Search:

Custom Search

Photo of Bob Gilson

Addressing Medical Issues – Why is this Considered the Most Difficult Area Facing Managers?

By Bob Gilson

Friday, December 8, 2006

You can have daily headlines from FedSmith.com delivered right to your desktop each business morning. The service is free and you don't get junk e-mail as the price of your subscription. Just visit our newsletter page to sign up!

Bob Gilson is a consultant with a specialty in working with and training Federal agencies to resolve employee problems at all levels. Both before and since retiring, Bob has negotiated on behalf of Federal clients. A retired agency labor and employee relations director, Bob has authored or co-authored a number of books dealing with Federal issues. To contact Bob about this article or about training or assistance at your agency, use this contact form.

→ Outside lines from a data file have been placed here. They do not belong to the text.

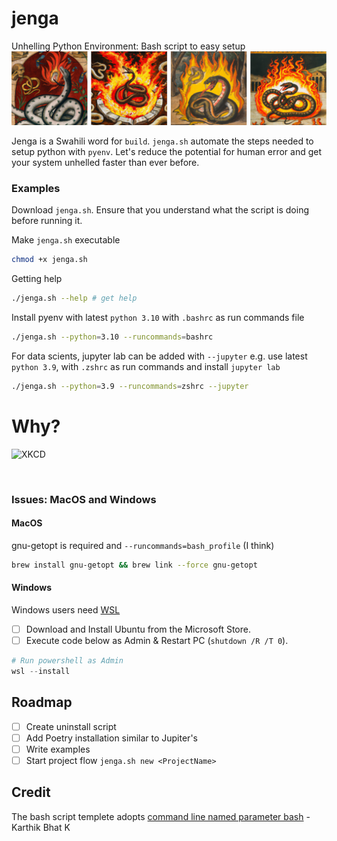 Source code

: # jenga
Unhelling Python Environment: Bash script to easy setup
![pythonhell](pythonhell.png)

Jenga is a Swahili word for `build`. `jenga.sh` automate the steps needed to setup python with `pyenv`. Let's reduce the potential for human error and get your system unhelled faster than ever before.

### Examples
Download `jenga.sh`. Ensure that you understand what the script is doing before running it.

Make `jenga.sh` executable
```bash
chmod +x jenga.sh
```
Getting help
```bash
./jenga.sh --help # get help
```
Install pyenv with latest `python 3.10` with `.bashrc` as run commands file
```bash
./jenga.sh --python=3.10 --runcommands=bashrc
```
For data scients, jupyter lab can be added with `--jupyter`
e.g. use latest `python 3.9`, with `.zshrc` as run commands and install `jupyter lab`
```bash
./jenga.sh --python=3.9 --runcommands=zshrc --jupyter
```

# Why?
![XKCD](https://imgs.xkcd.com/comics/python_environment.png)

<br>

### Issues: MacOS and Windows
#### MacOS
gnu-getopt is required and `--runcommands=bash_profile` (I think)
```sh
brew install gnu-getopt && brew link --force gnu-getopt
```

#### Windows
Windows users need [WSL](https://docs.microsoft.com/en-us/windows/wsl/install)
- [ ] Download and Install Ubuntu from the Microsoft Store.
- [ ] Execute code below as Admin & Restart PC (`shutdown /R /T 0`).
```powershell
# Run powershell as Admin
wsl --install
```

## Roadmap 
- [ ] Create uninstall script
- [ ] Add Poetry installation similar to Jupiter's
- [ ] Write examples
- [ ] Start project flow `jenga.sh new <ProjectName>`

## Credit
The bash script templete adopts [command line named parameter bash](https://www.linkedin.com/pulse/command-line-named-parameters-bash-karthik-bhat-k/?published=t) - Karthik Bhat K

General advice on handling personnel problems may not be applicable to specific situations. Be sure to check with your human resources advisors for guidance in your particular personnel situation.


I am told it’s time to stop beating up on the Federal Labor Relations Authority and move on. OK. Even though the case search engine on their website hasn’t worked in living memory and there so much more to justly abuse them about, it is time for a change. (By the way, if you want to research FLRA decisions, you can do so through the FedSmith site. Just go to the LER Corner and enter your search terms in the LER search box on the right hand side of the page.)

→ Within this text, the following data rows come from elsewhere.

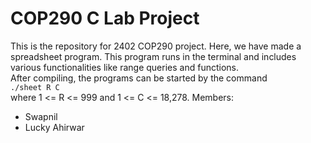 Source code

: # COP290 C Lab Project
This is the repository for 2402 COP290 project. Here, we have made a spreadsheet program. This program runs in the terminal and includes various functionalities like range queries and functions.\
After compiling, the programs can be started by the command\
```./sheet R C```\
where 1 <= R <= 999 and 1 <= C <= 18,278.
Members:
- Swapnil
- Lucky Ahirwar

What makes medical issues such a problem for managers?

The answer to this has to do with having to use different approaches to identifying employee medical problems depending on the circumstances. Employees are subject to illness and injury off and unconnected to the job as well as job related or caused illnesses or injuries. They may be entitled to care for ill or injured family members. Complex issues such as compensation, leave, temporary or permanent job modification, light or limited duty (they’re different, you know.), reasonable accommodation, or discrimination can leave supervisors and managers scratching their heads so much they may be entitled to workers compensation benefits themselves.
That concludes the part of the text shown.